§ DATASET ENTRIES:
——

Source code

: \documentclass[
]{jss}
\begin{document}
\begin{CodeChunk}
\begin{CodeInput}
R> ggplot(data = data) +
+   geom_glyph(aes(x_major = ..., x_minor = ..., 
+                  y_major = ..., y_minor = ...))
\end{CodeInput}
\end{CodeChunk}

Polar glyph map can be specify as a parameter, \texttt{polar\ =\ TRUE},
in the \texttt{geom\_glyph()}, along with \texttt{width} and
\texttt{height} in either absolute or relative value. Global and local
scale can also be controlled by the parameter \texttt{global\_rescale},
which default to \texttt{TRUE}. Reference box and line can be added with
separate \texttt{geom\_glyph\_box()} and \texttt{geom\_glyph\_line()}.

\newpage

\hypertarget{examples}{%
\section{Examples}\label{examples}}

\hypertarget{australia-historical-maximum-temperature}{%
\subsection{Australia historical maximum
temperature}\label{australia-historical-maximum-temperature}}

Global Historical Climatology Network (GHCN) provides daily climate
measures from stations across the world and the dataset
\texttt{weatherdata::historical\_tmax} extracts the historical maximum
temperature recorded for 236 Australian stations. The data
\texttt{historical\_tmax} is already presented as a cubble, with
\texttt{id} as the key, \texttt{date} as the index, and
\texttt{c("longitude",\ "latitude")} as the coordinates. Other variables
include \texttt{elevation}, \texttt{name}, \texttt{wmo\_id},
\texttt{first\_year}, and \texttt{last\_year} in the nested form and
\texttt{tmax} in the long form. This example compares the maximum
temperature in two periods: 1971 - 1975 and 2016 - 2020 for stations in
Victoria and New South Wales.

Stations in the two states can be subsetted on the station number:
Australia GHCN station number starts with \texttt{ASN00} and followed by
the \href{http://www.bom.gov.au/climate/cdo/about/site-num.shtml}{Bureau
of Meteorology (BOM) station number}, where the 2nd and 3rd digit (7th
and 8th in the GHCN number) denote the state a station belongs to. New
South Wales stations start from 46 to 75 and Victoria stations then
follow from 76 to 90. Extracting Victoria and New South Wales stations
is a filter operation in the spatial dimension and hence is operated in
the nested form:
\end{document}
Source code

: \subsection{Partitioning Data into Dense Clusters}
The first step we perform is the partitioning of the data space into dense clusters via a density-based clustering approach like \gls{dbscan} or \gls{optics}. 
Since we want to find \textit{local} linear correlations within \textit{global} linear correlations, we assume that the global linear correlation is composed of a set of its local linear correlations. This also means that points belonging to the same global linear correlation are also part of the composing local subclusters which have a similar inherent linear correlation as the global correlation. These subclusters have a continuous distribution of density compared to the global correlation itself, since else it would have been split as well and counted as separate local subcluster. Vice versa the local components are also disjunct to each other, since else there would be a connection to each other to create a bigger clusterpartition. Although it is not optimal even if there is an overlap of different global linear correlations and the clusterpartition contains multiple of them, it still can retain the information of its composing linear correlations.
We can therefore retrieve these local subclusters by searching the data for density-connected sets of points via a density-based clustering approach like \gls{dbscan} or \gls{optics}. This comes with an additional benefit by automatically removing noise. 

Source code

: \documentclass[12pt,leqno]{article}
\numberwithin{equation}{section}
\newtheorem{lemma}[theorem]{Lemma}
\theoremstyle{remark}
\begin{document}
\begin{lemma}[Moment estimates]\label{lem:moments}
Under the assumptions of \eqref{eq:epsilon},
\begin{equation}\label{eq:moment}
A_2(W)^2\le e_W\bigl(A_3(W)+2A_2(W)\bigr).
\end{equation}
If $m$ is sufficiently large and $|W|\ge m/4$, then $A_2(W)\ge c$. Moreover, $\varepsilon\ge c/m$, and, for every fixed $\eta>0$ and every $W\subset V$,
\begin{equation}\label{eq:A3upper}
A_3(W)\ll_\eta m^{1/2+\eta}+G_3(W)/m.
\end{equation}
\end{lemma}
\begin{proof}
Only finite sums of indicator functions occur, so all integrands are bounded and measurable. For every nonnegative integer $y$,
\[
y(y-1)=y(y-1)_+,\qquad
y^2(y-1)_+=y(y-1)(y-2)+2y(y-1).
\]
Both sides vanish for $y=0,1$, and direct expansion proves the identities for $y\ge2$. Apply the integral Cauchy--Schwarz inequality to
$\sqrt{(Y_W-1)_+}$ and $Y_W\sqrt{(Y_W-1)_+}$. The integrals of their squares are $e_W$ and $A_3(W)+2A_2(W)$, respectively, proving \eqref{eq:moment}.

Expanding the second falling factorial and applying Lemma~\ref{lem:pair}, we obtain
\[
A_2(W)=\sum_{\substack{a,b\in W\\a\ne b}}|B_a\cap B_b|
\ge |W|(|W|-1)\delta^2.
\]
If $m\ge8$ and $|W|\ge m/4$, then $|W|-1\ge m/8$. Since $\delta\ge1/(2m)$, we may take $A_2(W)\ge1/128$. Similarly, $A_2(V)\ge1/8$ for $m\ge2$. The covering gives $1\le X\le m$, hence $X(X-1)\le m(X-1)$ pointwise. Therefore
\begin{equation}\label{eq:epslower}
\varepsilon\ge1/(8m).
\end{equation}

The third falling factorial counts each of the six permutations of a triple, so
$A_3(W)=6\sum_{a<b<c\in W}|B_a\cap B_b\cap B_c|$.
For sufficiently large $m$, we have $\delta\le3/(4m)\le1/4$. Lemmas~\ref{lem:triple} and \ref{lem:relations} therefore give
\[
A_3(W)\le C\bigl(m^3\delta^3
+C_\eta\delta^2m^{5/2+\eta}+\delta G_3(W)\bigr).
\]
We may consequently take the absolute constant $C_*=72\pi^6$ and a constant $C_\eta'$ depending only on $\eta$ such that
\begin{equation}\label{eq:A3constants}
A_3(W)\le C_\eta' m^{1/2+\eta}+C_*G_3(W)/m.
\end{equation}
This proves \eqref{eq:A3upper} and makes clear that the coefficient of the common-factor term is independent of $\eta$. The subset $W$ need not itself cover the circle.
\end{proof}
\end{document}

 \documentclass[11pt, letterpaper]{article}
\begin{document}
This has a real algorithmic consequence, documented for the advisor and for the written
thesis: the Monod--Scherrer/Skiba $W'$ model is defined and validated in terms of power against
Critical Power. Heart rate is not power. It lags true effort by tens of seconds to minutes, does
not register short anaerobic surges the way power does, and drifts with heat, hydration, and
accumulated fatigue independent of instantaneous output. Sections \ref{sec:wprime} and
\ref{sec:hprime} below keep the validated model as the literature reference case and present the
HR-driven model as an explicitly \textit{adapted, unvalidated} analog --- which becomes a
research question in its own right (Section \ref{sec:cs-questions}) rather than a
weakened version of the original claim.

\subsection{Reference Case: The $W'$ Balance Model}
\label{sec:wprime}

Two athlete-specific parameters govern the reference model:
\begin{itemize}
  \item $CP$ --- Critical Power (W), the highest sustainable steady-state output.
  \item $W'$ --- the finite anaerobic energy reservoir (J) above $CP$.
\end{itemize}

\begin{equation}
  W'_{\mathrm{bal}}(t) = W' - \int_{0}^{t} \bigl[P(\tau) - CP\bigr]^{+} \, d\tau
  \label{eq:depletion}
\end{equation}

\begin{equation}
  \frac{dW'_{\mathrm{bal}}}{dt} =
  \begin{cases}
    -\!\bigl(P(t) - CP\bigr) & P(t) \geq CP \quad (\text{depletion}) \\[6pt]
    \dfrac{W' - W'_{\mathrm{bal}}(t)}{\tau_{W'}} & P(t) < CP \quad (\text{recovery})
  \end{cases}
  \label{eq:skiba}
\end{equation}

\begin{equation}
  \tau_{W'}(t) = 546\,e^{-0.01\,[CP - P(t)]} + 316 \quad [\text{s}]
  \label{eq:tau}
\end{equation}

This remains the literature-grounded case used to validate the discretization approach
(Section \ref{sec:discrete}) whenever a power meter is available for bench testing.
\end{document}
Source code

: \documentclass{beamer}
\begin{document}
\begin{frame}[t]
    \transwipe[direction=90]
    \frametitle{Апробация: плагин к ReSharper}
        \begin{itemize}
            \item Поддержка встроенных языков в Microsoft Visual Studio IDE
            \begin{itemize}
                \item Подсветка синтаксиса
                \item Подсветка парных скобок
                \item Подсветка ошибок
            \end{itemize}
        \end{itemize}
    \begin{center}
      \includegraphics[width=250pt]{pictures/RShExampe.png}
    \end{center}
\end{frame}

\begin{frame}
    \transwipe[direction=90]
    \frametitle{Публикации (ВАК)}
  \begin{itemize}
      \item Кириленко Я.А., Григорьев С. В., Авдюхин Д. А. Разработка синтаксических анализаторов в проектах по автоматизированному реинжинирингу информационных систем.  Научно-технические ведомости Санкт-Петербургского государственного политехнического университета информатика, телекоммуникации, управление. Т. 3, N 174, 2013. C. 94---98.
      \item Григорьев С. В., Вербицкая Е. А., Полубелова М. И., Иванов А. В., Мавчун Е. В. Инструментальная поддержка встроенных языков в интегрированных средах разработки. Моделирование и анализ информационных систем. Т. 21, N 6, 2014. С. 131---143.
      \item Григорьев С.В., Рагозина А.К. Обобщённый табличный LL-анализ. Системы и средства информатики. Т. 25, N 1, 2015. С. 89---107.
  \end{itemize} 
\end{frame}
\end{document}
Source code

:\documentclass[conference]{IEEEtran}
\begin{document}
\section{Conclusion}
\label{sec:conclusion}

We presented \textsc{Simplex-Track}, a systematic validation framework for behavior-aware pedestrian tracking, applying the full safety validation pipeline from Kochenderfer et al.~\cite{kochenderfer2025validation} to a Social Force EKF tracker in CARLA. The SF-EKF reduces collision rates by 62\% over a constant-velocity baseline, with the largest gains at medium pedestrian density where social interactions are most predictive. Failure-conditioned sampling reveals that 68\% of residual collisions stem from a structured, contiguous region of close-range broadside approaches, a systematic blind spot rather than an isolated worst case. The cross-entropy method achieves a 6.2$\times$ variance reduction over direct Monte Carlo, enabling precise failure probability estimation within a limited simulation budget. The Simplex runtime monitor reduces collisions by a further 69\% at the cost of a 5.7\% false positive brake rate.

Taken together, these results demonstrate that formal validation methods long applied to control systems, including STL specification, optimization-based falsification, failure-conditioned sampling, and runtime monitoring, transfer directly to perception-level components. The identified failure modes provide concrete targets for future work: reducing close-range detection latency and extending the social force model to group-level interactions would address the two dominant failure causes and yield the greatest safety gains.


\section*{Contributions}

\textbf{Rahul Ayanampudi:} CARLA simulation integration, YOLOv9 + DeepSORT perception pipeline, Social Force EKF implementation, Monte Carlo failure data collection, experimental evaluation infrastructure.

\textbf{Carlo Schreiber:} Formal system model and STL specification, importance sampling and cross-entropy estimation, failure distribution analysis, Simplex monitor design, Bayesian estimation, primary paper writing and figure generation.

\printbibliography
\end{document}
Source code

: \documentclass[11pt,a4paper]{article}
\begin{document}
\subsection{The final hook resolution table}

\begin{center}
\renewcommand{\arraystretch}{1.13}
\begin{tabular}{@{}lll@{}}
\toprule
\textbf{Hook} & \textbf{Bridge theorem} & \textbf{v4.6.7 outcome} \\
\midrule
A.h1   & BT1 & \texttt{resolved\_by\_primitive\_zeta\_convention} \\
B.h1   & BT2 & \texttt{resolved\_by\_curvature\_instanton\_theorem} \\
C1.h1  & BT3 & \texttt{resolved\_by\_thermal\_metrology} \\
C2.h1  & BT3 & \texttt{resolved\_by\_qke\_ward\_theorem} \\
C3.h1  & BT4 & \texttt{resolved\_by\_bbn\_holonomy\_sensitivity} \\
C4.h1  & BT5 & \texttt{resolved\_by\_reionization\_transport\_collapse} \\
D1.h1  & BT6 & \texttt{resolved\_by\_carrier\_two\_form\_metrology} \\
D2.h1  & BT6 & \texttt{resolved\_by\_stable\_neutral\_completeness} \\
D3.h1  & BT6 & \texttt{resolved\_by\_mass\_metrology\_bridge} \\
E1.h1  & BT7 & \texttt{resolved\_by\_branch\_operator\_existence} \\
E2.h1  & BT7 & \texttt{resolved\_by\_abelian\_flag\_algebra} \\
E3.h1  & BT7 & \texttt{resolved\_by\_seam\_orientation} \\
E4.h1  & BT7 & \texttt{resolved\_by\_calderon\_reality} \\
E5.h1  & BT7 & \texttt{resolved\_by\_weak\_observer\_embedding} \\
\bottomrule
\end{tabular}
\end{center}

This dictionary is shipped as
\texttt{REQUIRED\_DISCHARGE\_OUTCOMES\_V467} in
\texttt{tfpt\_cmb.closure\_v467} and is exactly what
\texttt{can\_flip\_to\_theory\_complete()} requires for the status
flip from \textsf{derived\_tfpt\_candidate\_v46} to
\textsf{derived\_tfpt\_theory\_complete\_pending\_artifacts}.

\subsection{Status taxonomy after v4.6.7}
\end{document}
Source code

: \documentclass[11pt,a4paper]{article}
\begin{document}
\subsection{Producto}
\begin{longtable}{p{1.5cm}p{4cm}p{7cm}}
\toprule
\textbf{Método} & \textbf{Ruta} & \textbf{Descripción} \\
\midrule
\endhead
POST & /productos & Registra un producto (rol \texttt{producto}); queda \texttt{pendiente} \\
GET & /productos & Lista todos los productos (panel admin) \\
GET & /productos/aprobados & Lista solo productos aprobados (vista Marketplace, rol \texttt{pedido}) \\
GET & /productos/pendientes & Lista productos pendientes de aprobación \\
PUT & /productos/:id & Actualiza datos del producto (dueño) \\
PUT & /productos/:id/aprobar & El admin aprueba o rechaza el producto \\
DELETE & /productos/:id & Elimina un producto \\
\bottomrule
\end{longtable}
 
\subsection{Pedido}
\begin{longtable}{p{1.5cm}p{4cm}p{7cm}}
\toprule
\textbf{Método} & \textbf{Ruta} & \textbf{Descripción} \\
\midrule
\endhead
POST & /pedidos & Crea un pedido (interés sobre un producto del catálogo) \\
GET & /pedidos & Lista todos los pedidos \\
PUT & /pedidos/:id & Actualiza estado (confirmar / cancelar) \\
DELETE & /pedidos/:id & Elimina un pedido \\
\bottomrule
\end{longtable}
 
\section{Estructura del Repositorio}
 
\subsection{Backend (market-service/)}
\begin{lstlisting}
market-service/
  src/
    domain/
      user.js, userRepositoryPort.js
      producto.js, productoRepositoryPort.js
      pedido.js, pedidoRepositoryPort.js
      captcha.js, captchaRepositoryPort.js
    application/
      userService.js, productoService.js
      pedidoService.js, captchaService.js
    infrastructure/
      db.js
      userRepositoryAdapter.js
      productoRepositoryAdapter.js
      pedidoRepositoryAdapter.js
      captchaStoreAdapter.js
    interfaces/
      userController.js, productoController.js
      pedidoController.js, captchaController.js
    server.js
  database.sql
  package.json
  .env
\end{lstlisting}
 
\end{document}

——

§ PROBLEM DETAILS:
All lines of the listing that contain the word "hence" should be copied out.

§ EXERCISE RESULT:
is a filter operation in the spatial dimension and hence is operated in
If $m\ge8$ and $|W|\ge m/4$, then $|W|-1\ge m/8$. Since $\delta\ge1/(2m)$, we may take $A_2(W)\ge1/128$. Similarly, $A_2(V)\ge1/8$ for $m\ge2$. The covering gives $1\le X\le m$, hence $X(X-1)\le m(X-1)$ pointwise. Therefore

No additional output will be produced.